Est-ce la raison pour laquelle il a voulu vendre ses séries par blocs ? pour mieux faire rentrer l’argent d’un coup dans les caisses ? A-t-il voulu vendre sa série philosophique de dix titres d’un seul tenant et non en volumes séparés ? Un libraire du nom de Camille Bloch le lui reproche sévèrement dans une lettre du mois de mai 1925. Aveline s’en explique dans une lettre courtoise en retour. « Nous faisons une collection toute particulière d’esprit philosophique et limitée à dix volumes. Il ne nous est évidemment pas possible de promettre des exemplaires séparés de cette collection quand il se présente chaque jour des souscripteurs à la série entière. » Et Aveline de dire qu’il est tout particulièrement reconnaissant à ceux des libraires qui soutiennent tous ses livres et non seulement quelques-uns61… Mais les amateurs de Voltaire ou Diderot ne sont pas forcément des admirateurs de Georges Duhamel, pourquoi imposer aux libraires de devoir uniformément s’engager à soutenir la série tout entière ?

Dès octobre 1928 Aveline est obligé de céder ses séries qui ne sont pas suffisamment parties par blocs. Il s’entend avec un certain M. Lagrange de la maison Horizons de France qui lui rachète les titres des collections « Les Cahiers de Paris » et « La Musique moderne » pour la somme de 10 000 francs et qui lui propose aussi de devenir le dépositaire des volumes restants de ces séries vendus au prix qu’Aveline indiquera et qu’ils paieront à 50 % de cette valeur.
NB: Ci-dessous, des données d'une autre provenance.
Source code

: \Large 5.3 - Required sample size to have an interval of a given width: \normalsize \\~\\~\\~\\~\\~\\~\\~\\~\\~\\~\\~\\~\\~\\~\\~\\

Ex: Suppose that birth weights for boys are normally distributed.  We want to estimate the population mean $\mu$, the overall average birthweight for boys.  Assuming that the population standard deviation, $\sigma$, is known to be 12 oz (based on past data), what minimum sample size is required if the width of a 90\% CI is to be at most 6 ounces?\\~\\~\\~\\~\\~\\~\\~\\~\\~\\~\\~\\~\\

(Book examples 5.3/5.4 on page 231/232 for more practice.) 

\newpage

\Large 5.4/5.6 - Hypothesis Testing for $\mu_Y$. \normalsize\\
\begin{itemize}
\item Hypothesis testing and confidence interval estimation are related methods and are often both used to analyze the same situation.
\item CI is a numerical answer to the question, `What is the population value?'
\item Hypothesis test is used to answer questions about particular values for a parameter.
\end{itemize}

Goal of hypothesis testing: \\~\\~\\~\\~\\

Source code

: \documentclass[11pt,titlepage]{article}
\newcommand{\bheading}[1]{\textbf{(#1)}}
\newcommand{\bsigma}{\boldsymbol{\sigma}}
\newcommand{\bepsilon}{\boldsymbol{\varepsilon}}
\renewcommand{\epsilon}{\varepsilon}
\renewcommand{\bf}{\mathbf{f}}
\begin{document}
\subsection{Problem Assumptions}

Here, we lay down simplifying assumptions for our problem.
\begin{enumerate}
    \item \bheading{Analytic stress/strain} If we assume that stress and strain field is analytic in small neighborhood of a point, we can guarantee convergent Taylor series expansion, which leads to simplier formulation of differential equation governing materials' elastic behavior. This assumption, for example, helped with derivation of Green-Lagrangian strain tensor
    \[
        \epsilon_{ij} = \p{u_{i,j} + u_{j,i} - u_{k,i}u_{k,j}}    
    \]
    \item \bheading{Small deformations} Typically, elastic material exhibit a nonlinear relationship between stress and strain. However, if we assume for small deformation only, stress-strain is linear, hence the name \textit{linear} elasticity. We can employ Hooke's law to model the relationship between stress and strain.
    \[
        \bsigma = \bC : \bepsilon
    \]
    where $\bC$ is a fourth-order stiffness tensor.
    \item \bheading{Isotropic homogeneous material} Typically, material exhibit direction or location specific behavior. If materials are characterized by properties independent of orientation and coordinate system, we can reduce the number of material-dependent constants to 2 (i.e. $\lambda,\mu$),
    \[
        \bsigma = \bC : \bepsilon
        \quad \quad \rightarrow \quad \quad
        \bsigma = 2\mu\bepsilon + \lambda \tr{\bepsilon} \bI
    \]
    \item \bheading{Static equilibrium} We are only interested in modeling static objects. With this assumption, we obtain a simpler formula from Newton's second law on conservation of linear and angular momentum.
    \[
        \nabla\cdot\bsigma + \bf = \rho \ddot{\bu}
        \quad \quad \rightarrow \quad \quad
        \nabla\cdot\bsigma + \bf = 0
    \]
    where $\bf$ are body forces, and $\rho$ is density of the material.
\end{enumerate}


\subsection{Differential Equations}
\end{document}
Claude Aveline et son associé Joseph Place donnent leur accord à la lettre de Lagrange en date du 2 octobre 1928. Les quantités restantes sont très raisonnables, 124 exemplaires de Polyxène de Suarès, c’est le titre des « Cahiers » dont il reste le plus d’exemplaires, tous les autres sont à moins de cent exemplaires en stock, des exemplaires ordinaires, pour la première série62 ; dans la deuxième, il est vrai, les ventes semblent avoir été moins bonnes, ou alors les tirages ont-ils été plus forts, des éditions ordinaires il reste 568 exemplaires des Notes d’un amateur de musique de Nerval, 626 exemplaires d’un Essai sur le chapeau de Tristan Klingsor, 448 de la Suite anglaise de Julien Green, 453 d’un Anglais qui a connu la France de Charles Maurras, tous sont aux environs des 500 exemplaires en stock pour les titres de la deuxième série alors que ceux de la toute première se sont mieux écoulés. Des volumes sur la musique il reste plus encore, entre 600 et 900 exemplaires en moyenne, à la date du 4 octobre 192863.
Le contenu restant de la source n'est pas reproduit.